En la Solemnidad de hoy, el Señor nos concede la alegría de celebrar la
gloria de la Jerusalén celestial, nuestra madre, donde una multitud de hermanos
nuestros le alaban eternamente. Hacia ella, como peregrinos, nos encaminamos
alegres, guiados por la fe y animados por la gloria de los Santos; en ellos,
miembros gloriosos de su Iglesia, encontramos ejemplo y ayuda para nuestra
debilidad.
Nosotros somos todavía la Iglesia peregrina que se dirige al Cielo; y,
mientras caminamos, hemos de reunir ese tesoro de buenas obras con el que un
día nos presentaremos ante nuestro Dios. Hemos oído la invitación del Señor: Si
alguno quiere venir en pos de Mí... Todos hemos sido llamados a la plenitud de la
vida en Cristo. Nos llama el Señor en una ocupación profesional, para que allí le
encontremos, realizando aquella tarea con perfección humana y, a la vez, con
sentido sobrenatural: ofreciéndola a Dios, ejercitando la caridad con las personas
que tratamos, viviendo la mortificación en su realización, buscando ya aquí en la
tierra el rostro de Dios, que un día veremos cara a cara. Esta contemplación -trato
de amistad con nuestro Padre Dios- podemos y debemos adquirirla a través de las
cosas de todos los días, que se repiten muchas veces, con aparente monotonía,
pues «para amar a Dios y servirle, no es necesario hacer cosas raras. A todos los
hombres sin excepción, Cristo les pide que sean perfectos como su Padre celestial
es perfecto (Mt 5, 48). Para la gran mayoría de los hombres, ser santo supone
santificar el propio trabajo, santificarse en su trabajo, y santificar a los demás con
el trabajo, y encontrar así a Dios en el camino de sus vidas» 11
1 JUAN PABLO II, Alocución a la hora del Ángelus (l-XI-1999)

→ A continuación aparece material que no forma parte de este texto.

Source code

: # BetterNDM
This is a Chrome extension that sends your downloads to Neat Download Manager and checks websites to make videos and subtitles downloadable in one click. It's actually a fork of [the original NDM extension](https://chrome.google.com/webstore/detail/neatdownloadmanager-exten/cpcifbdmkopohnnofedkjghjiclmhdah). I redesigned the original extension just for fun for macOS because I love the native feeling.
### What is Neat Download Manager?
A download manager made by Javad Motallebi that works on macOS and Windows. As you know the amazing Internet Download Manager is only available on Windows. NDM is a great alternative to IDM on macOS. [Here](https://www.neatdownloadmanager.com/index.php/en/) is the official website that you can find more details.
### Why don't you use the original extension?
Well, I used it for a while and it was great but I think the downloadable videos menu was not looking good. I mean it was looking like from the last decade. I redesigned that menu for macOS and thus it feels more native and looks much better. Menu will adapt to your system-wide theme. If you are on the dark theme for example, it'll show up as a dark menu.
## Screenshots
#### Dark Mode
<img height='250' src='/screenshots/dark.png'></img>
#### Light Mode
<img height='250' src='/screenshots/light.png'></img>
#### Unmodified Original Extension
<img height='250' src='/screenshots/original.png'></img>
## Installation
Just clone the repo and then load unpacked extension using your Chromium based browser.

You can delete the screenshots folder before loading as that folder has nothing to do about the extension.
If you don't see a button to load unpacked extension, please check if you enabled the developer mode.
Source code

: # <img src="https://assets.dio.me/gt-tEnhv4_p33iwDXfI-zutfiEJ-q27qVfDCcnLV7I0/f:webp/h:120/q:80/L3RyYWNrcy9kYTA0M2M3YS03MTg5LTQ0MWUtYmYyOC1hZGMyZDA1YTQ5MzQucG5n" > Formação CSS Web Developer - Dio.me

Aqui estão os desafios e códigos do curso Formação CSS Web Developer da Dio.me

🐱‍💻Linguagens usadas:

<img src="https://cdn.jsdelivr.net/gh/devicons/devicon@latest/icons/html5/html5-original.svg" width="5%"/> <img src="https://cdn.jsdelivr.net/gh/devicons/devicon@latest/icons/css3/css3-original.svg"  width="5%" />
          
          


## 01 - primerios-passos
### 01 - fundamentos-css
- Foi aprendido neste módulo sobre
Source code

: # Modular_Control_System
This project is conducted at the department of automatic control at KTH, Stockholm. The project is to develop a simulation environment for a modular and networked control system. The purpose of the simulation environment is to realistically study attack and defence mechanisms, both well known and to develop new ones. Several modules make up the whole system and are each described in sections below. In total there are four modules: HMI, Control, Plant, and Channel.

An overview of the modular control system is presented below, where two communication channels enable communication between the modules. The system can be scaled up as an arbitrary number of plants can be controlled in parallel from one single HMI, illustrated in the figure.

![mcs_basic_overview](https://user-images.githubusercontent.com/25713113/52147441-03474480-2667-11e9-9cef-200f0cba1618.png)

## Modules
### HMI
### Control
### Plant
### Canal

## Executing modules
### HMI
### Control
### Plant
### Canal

¿Qué otra cosa hicieron esas madres de familia, esos intelectuales o aquellos
obreros..., para estar en el Cielo? Porque a él queremos ir nosotros; es lo único
que, de modo absoluto, nos importa. Esta santa decisión tiene mucha importancia
para los demás. Si, con la gracia de Dios y la ayuda de tantos, alcanzamos el Cielo,
no iremos solos: arrastraremos a muchos con nosotros.
Quienes han llegado ya, procuraron santificar las realidades pequeñas de
todos los días; y si alguna vez no fueron fieles, se arrepintieron y recomenzaron el
camino de nuevo. Eso hemos de hacer nosotros: ganarnos el Cielo cada día con lo
que tenemos entre manos, entre las personas que Dios ha querido poner a nuestro
lado.
Queridos hermanos, éste es nuestro futuro. Ésta es la vocación más
auténtica y universal de la humanidad: formar la gran familia de los hijos de Dios,
esforzándose por anticipar ya en la tierra sus rasgos esenciales. Hacia esta meta
nos impulsa el ejemplo luminoso de numerosos hermanos y hermanas a quienes, a
lo largo de los siglos, la Iglesia ha reconocido como beatos y santos,
proponiéndolos a todos como modelos y guías. Hoy invocamos su intercesión
común, para que todo hombre se abra al amor de Dios, fuente de vida y santidad.